Do ponto de vista jurídico, críticos apontam três problemas centrais. Primeiro, o princípio da proporcionalidade. Medidas cautelares devem ser necessárias, adequadas e menos gravosas que a prisão. A vigilância presencial e permanente, ainda que fora do domicílio, aproxima-se de um regime de custódia informal e amplia o risco de constrangimento indevido. Segundo, a presunção de inocência. O monitoramento integral tende a sinalizar culpabilidade antecipada, especialmente às vésperas do julgamento sobre a suposta tentativa de golpe, marcado para 2 de setembro na Primeira Turma do STF. Terceiro, a previsibilidade dos meios. A Polícia Federal sustentou que a tornozeleira poderia falhar em caso de queda de conexão e defendeu a presença de agentes para garantir eficácia. Para críticos, a solução eleita não pode converter uma cautelar em vigilância domiciliar perpétua sob o argumento da eficiência tecnológica.
A decisão de Moraes foi amparada por manifestação da Procuradoria-Geral da República e citou risco de evasão, inclusive a posse de documento que poderia facilitar uma saída do país após o início das cautelares.
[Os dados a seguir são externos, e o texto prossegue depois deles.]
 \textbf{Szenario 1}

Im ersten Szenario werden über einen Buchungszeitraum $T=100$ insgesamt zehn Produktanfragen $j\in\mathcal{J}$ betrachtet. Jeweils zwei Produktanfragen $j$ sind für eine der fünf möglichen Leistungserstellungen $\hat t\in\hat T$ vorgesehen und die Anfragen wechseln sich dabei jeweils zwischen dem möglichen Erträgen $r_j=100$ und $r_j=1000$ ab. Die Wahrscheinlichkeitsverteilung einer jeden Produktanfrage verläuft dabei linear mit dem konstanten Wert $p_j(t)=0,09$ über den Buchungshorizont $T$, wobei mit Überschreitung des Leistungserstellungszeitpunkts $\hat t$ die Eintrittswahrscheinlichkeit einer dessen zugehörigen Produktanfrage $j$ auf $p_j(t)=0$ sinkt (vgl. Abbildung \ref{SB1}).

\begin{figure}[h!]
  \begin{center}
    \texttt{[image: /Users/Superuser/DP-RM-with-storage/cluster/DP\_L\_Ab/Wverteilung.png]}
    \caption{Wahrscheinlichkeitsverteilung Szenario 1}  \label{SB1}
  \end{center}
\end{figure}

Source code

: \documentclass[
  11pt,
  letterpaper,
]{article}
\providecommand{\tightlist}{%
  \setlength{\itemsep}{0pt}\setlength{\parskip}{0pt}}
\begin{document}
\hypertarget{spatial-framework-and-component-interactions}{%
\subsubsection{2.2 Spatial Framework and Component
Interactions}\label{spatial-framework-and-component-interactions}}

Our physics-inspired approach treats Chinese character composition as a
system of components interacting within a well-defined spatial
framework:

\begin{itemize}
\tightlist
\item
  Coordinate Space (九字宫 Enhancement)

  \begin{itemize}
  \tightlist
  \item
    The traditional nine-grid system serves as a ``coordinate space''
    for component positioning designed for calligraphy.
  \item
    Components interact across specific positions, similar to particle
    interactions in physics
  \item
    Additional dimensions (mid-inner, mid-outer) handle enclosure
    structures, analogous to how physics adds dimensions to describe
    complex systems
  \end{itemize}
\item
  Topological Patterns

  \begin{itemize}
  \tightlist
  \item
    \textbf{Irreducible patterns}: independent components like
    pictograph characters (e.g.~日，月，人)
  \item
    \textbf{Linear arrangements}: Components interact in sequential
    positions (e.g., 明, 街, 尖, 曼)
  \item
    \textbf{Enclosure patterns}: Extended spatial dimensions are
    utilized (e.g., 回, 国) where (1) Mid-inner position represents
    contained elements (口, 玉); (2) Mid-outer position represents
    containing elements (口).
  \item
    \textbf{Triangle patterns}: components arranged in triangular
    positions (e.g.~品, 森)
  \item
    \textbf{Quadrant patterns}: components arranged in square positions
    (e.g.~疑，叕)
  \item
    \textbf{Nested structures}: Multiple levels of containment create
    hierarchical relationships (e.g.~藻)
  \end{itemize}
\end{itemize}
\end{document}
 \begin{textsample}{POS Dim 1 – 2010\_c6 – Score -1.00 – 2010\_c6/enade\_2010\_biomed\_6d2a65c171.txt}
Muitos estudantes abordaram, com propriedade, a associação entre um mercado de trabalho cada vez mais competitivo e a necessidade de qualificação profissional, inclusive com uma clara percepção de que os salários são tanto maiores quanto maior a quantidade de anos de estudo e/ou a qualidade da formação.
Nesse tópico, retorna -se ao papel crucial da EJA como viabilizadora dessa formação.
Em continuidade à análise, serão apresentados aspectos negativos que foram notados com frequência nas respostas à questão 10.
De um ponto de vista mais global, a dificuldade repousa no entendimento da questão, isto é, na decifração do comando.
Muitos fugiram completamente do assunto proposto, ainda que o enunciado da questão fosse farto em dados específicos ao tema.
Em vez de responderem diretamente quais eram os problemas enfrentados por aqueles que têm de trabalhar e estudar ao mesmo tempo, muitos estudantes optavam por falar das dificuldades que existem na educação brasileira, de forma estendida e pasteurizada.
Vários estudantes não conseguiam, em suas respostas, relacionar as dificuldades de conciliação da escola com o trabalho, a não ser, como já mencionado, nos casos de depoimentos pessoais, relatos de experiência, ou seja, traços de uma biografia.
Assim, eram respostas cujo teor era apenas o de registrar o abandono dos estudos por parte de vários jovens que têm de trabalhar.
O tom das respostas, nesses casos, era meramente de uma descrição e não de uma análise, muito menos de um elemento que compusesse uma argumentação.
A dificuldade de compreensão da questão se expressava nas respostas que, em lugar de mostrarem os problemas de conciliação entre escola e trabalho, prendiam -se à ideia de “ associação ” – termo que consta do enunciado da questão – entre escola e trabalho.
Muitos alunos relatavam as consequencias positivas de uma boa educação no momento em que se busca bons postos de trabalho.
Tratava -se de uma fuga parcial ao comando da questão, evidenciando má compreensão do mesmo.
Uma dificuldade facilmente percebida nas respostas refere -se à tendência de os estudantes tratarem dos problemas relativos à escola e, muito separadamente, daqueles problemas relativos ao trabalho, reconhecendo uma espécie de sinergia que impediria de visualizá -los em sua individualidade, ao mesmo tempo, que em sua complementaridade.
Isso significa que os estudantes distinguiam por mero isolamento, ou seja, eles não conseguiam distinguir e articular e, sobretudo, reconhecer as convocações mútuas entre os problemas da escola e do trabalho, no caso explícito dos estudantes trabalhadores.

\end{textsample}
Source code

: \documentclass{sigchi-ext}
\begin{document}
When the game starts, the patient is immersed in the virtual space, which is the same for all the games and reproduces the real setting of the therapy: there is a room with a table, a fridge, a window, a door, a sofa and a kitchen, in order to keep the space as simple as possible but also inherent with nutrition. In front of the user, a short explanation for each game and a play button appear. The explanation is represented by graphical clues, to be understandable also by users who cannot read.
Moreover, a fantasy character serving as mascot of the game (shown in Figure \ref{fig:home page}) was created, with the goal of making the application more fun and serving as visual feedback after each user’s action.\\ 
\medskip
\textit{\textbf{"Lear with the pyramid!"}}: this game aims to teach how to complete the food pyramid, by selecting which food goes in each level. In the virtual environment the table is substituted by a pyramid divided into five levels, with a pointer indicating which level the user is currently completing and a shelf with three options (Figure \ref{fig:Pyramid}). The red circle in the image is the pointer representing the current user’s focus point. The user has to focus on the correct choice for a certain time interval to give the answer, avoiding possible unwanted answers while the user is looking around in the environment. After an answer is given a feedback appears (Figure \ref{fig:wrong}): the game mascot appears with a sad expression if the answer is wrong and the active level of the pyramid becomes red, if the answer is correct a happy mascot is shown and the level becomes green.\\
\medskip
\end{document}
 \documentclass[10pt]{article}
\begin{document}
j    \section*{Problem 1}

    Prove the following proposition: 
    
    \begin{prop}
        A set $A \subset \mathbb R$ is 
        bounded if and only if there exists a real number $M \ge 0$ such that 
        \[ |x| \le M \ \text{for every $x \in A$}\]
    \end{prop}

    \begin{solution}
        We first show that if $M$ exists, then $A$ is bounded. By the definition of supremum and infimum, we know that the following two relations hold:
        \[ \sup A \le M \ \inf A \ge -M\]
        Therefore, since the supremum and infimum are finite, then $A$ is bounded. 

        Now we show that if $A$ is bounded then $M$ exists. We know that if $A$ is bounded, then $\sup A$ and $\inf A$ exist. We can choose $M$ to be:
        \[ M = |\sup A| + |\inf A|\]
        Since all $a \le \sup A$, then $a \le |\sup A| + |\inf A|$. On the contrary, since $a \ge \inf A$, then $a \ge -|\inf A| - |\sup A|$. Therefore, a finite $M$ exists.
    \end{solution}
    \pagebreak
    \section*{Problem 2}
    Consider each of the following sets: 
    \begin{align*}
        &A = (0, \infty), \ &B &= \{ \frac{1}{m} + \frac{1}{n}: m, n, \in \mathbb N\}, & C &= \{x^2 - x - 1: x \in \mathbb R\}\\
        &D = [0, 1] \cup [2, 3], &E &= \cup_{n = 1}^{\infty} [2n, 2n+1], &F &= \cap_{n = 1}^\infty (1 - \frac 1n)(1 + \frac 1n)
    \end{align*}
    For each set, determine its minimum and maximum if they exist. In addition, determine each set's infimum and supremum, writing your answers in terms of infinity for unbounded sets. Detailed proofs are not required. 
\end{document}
A medida atendeu a um ofício do deputado federal Lindbergh Farias (PT-RJ), que alegou possível plano de fuga, alegação feita sem a apresentação de evidências públicas verificáveis.
A defesa de Bolsonaro, por meio do advogado Paulo Cunha Bueno, afirmou que o pedido transmite a impressão de constrangimento desnecessário e sustenta que outras medidas menos invasivas poderiam resguardar os fins cautelares.
Familiares e apoiadores argumentam que a medida cria um precedente perigoso. Se normalizada, a vigilância contínua sem condenação pode se expandir a outros investigados de alta visibilidade, convertendo cautelares em punições antecipadas e corroendo a confiança nas garantias processuais. O debate opõe o dever estatal de assegurar a aplicação da lei à necessidade de evitar respostas maximalistas que restrinjam direitos fundamentais além do indispensável.
Até o momento, não há notícia de revogação ou modulação da ordem. A defesa promete contestar os termos do monitoramento, enquanto o caso avança para julgamento. A controvérsia expõe um ponto sensível do Estado de Direito: proteger a efetividade do processo sem transformar a exceção em regra nem a cautelar em pena disfarçada.